Three Hundred
Ok, I saw this the first weekend it came out..I just knew it was going to be eye-candy galore, a bloodfest, and probably not a great movie. And..in fact it is a movie that’ll give your eyes boners, make your balls scream and make you poop DVD copies of The Transporter. It’s called 300. I don’t know what the title has to do with the movie, but they could’ve called it Kittens Making Candles and it’d still rule.
It’s about these 300 Greek soldiers who stomp the sugar-coated shit out of like a million other Persians and assorted armies.
I have a feeling that a lot of high school sports coaches are going to show this film to their teams before they play. Also, gay men and divorced women are going to use screen captures for computer wallpaper.
The movie takes place about a million years ago, and it’s sort of like a prequel to Sin City. Except way less guns and cars but twice as much skull splitting. If you watch this movie and go into a Taco Bell afterward, say to the cashier, "I need some extra sauce packets". Guess what? You’re getting twenty sauce packets...because your face will punch him in the brain. Its that crazy!
I can’t spoil the plot because THANK GOD THERE ISN’T ONE. Just ass kicking that kicks ass that, while said ass is getting kicked, is kicking yet more ass that’s hitting someone’s balls with a hammer made of ice but the ice is frozen whiskey.
TWO COOL THINGS ABOUT THE MOVIE AND ONE THING I DIDN’T LIKE:
COOL THING ONE:
HEAVY METAL DURING BATTLE SCENES
Who gives a crap if the music isn’t historically correct? LORD OF THE RINGS could’ve used some Journey. This movie has that chu-CHUNG kind of metal that you hear in your head when your shift supervisor at Wetzel’s Pretzel is telling you that you’ll have to stay for clean up and you wish you had a sock filled with quarters in your hand. * Note, I am not a metalhead..uit just WORKS with this movie.
COOL THING TWO:
FOES, MINI-BOSSES AND A BIG BOSS
Basically, the Greek dudes are fighting these Persian dudes, but the director, who must have a dick made of three machine guns, does it all like a video game. The Greeks fight every death metal video from the last ten years. There’s wave after wave of giants, freaks, ninjas, mutants, wizards, and a hunchback who looks like he’s got Rosie O’Donnell on his back.

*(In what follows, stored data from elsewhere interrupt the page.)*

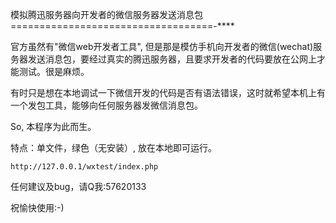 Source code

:模拟腾迅服务器向开发者的微信服务器发送消息包
===================================-****

官方虽然有"微信web开发者工具", 但是那是模仿手机向开发者的微信(wechat)服务器发送消息包，要经过真实的腾迅服务器，且要求开发者的代码要放在公网上才能测试。很是麻烦。

有时只是想在本地调试一下微信开发的代码是否有语法错误，这时就希望本机上有一个发包工具，能够向任何服务器发微信消息包。

So, 本程序为此而生。

特点：单文件，绿色（无安装）, 放在本地即可运行。

```
http://127.0.0.1/wxtest/index.php
```

任何建议及bug，请Q我:57620133

祝愉快使用:-) 

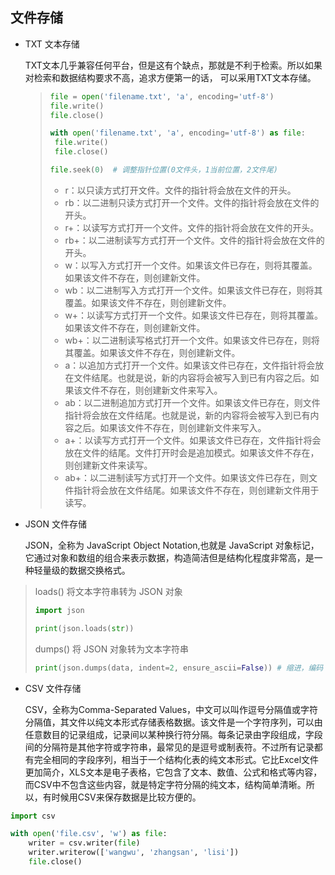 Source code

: ## 文件存储



+ TXT 文本存储

  TXT文本几乎兼容任何平台，但是这有个缺点，那就是不利于检索。所以如果对检索和数据结构要求不高，追求方便第一的话， 可以采用TXT文本存储。
  
  
  
  > ```python
  > file = open('filename.txt', 'a', encoding='utf-8')
  > file.write()
  > file.close()
  > 
  > with open('filename.txt', 'a', encoding='utf-8') as file:
  >  file.write()
  >  file.close()
  > 
  > file.seek(0)  # 调整指针位置(0文件头，1当前位置，2文件尾)
  > ```
  >
  > + r：以只读方式打开文件。文件的指针将会放在文件的开头。
  > + rb：以二进制只读方式打开一个文件。文件的指针将会放在文件的开头。
  > + r+：以读写方式打开一个文件。文件的指针将会放在文件的开头。
  > + rb+：以二进制读写方式打开一个文件。文件的指针将会放在文件的开头。
  > + w：以写入方式打开一个文件。如果该文件已存在，则将其覆盖。如果该文件不存在，则创建新文件。
  > + wb：以二进制写入方式打开一个文件。如果该文件已存在，则将其覆盖。如果该文件不存在，则创建新文件。
  > + w+：以读写方式打开一个文件。如果该文件已存在，则将其覆盖。如果该文件不存在，则创建新文件。
  > + wb+：以二进制读写格式打开一个文件。如果该文件已存在，则将其覆盖。如果该文件不存在，则创建新文件。
  > + a：以追加方式打开一个文件。如果该文件已存在，文件指针将会放在文件结尾。也就是说，新的内容将会被写入到已有内容之后。如果该文件不存在，则创建新文件来写入。
  > + ab：以二进制追加方式打开一个文件。如果该文件已存在，则文件指针将会放在文件结尾。也就是说，新的内容将会被写入到已有内容之后。如果该文件不存在，则创建新文件来写入。
  > + a+：以读写方式打开一个文件。如果该文件已存在，文件指针将会放在文件的结尾。文件打开时会是追加模式。如果该文件不存在，则创建新文件来读写。
  > + ab+：以二进制读写方式打开一个文件。如果该文件已存在，则文件指针将会放在文件结尾。如果该文件不存在，则创建新文件用于读写。



+ JSON 文件存储

  JSON，全称为 JavaScript Object Notation,也就是 JavaScript 对象标记，它通过对象和数组的组合来表示数据，构造简洁但是结构化程度非常高，是一种轻量级的数据交换格式。

> loads() 将文本字符串转为 JSON 对象
>
> ```python
> import json
> 
> print(json.loads(str))
> ```
>
> dumps() 将 JSON 对象转为文本字符串
>
> ```python
> print(json.dumps(data, indent=2, ensure_ascii=False)) # 缩进，编码
> ```



+ CSV 文件存储

  CSV，全称为Comma-Separated Values，中文可以叫作逗号分隔值或字符分隔值，其文件以纯文本形式存储表格数据。该文件是一个字符序列，可以由任意数目的记录组成，记录间以某种换行符分隔。每条记录由字段组成，字段间的分隔符是其他字符或字符串，最常见的是逗号或制表符。不过所有记录都有完全相同的字段序列，相当于一个结构化表的纯文本形式。它比Excel文件更加简介，XLS文本是电子表格，它包含了文本、数值、公式和格式等内容，而CSV中不包含这些内容，就是特定字符分隔的纯文本，结构简单清晰。所以，有时候用CSV来保存数据是比较方便的。

```python
import csv

with open('file.csv', 'w') as file:
    writer = csv.writer(file)
    writer.writerow(['wangwu', 'zhangsan', 'lisi'])
    file.close()
```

Would I have been happy if Dom DeLouise from History of the World, Part I had shown up? Maybe, but this movie more than makes up for that glaring oversight.
NOT SO GOOD THING:
DUDE NUDITY (“DUDE-ITY”)
These are Greek times, when there were a lot of naked women around. And there are some naked women in this film, but almost every naked woman scene has a muscular dude giving the screen an ass picnic. Dude-ity is something directors put in their movies so people will think they’re serious, I guess, and not just throwing in naked hotties.
Any directors reading this – IT’S OKAY TO JUST THROW IN NAKED HOTTIES. I always try to make a joke when I see a preview with my wife and it says "Strong Sexual Content. Nudity"..I always use my Homer Simpson voice and say "Woo-hoo! Nudity!"..in a joking manner. Little does she know that I am dead serious.
Can’t someone make a movie about naked Amazons and call it PAUSE BUTTON?
My final analysis is 300 the most ass-ruling movie I’ve seen this year for a film having no plot, and will probably be the King of 2007 unless someone makes a movie where a pair of sentient boobs fights a werewolf.